All of your Linux files and directories are stored somewhere in your AppData directory. But don't go looking for them. You'll find them - but you're not supposed to modify them that way -you'll end up losing your unix permissions.

Here's three ways to access your Linux files safely:

  1. Type \\wsl$ in your explorer address bar. You'll see your Ubuntu distribution and from there you can see all files and directories. Go to /var/www/ghost to find your Ghost files.

2. This way is my favorite. While in Ubuntu type explorer.exe . and a Windows explorer window will open up at that location. It's such an easy way to access the files.

3. If you use Visual Studio Code there's an extension called "Remote -WSL" that you can search for and add. Visual Studio Code might even automatically recommend it for you when it sees that WSL is installed. If not then just search for it and install it. Then click the green square in the bottom left of Visual Studio Code. It will open a new instance of VSC that has your Ubuntu file system in it.

7. Developing or Modifying a Ghost Theme

When you're getting started it makes the most sense to modify an existing theme. You can play with the Casper theme that it comes with, install one of their other themes, or go searching for a theme.

All themes go in their own directory in the "themes" directory. In our case that's at /var/www/ghost/content/themes/

You can copy the Casper theme to a new directory in the themes directory:

cd /var/www/ghost/content/themes
cp casper my-casper-theme

After you do this you'll have to restart Ghost. In fact, Ghost needs to be restarted anytime you add a file.

ghost restart

Then we can tell Ghost to use our new theme by logging into the admin area at http://localhost:2368/ghost/ then clicking on "Design" under "Settings". Your new theme will be listed there with the same name as the casper theme. You can change your theme's name by editing the package.json file. Click it to activate your new theme.
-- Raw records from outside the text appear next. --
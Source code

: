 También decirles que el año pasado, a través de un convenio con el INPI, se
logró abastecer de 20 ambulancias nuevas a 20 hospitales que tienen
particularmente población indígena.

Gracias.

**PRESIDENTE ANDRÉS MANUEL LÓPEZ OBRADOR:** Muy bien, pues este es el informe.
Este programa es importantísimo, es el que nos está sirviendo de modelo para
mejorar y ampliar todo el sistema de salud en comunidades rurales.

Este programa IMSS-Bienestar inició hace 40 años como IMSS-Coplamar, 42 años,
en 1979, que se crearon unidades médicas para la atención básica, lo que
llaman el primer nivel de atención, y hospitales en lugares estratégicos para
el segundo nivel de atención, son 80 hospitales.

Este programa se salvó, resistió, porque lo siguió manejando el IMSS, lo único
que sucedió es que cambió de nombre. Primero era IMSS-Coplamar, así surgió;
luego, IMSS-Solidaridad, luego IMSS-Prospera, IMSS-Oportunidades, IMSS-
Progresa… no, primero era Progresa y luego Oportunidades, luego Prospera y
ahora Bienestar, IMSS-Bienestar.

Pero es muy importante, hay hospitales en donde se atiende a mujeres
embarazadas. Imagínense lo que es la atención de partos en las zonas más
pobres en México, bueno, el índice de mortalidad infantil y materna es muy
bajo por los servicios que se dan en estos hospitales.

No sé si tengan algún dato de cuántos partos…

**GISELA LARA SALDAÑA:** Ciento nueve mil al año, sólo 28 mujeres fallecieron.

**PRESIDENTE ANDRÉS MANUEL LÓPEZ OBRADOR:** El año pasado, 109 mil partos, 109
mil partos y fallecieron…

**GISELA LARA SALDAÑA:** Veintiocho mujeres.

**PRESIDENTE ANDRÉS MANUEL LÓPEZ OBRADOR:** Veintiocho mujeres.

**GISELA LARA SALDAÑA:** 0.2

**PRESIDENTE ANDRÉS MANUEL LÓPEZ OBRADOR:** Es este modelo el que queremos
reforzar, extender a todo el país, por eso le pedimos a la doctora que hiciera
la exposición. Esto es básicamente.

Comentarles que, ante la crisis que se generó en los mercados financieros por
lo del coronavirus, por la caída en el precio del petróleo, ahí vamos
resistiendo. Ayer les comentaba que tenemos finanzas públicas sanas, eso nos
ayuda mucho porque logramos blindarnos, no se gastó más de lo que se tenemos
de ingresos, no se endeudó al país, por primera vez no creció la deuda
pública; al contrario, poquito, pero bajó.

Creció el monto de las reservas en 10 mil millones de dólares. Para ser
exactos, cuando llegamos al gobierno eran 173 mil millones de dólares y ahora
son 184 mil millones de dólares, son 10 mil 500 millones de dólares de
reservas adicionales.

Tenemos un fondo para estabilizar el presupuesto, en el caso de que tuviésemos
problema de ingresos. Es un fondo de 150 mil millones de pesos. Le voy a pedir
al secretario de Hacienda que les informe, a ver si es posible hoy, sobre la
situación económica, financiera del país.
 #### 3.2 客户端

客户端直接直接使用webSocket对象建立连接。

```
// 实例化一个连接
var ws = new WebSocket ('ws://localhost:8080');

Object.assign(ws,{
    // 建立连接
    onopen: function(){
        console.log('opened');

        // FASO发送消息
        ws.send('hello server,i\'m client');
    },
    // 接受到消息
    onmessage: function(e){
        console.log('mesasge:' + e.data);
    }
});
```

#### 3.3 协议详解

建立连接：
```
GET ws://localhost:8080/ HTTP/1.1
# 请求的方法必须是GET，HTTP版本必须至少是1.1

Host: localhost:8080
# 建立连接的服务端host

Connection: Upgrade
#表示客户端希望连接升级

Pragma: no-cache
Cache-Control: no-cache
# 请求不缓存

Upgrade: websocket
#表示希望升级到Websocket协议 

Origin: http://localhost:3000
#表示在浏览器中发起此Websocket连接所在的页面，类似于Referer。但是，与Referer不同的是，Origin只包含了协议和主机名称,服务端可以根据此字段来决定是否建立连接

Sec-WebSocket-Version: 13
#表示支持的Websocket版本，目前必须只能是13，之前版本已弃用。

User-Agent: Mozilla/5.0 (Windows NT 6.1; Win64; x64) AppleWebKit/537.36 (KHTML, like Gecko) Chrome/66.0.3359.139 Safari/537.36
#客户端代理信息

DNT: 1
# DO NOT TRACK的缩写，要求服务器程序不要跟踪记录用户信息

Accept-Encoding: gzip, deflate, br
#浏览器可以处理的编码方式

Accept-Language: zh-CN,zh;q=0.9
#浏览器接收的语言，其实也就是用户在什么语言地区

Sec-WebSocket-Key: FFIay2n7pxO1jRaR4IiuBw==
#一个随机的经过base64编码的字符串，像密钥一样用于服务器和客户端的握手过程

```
Some themes, like the default Casper theme, need Yarn and Gulp installed. Once installed you can run yarn and it will compile your sass for you - making it easy to modify the css files.

First install Yarn and Gulp:

sudo apt-get install gulp
sudo npm install -g yarn


Then go to your theme directory and install the dependencies and start up yarn:

yarn install
yarn dev


Now anytime you change a css directive in sass it will automatically get compiled for you.

You can check your theme for errors by using gscan:

sudo npm install -g gscan

gscan /var/www/ghost/content/themes/my-casper-theme

That's It!

There's plenty of documentation out there. Start here https://ghost.org/docs/themes/ and have fun. Remember, you can always export your blog data and start over with a brand new Ubuntu installation anytime you want. Go to uninstall programs and you'll see Ubuntu listed there. You can either uninstall it or under "advanced options" you can refresh, which totally resets your install.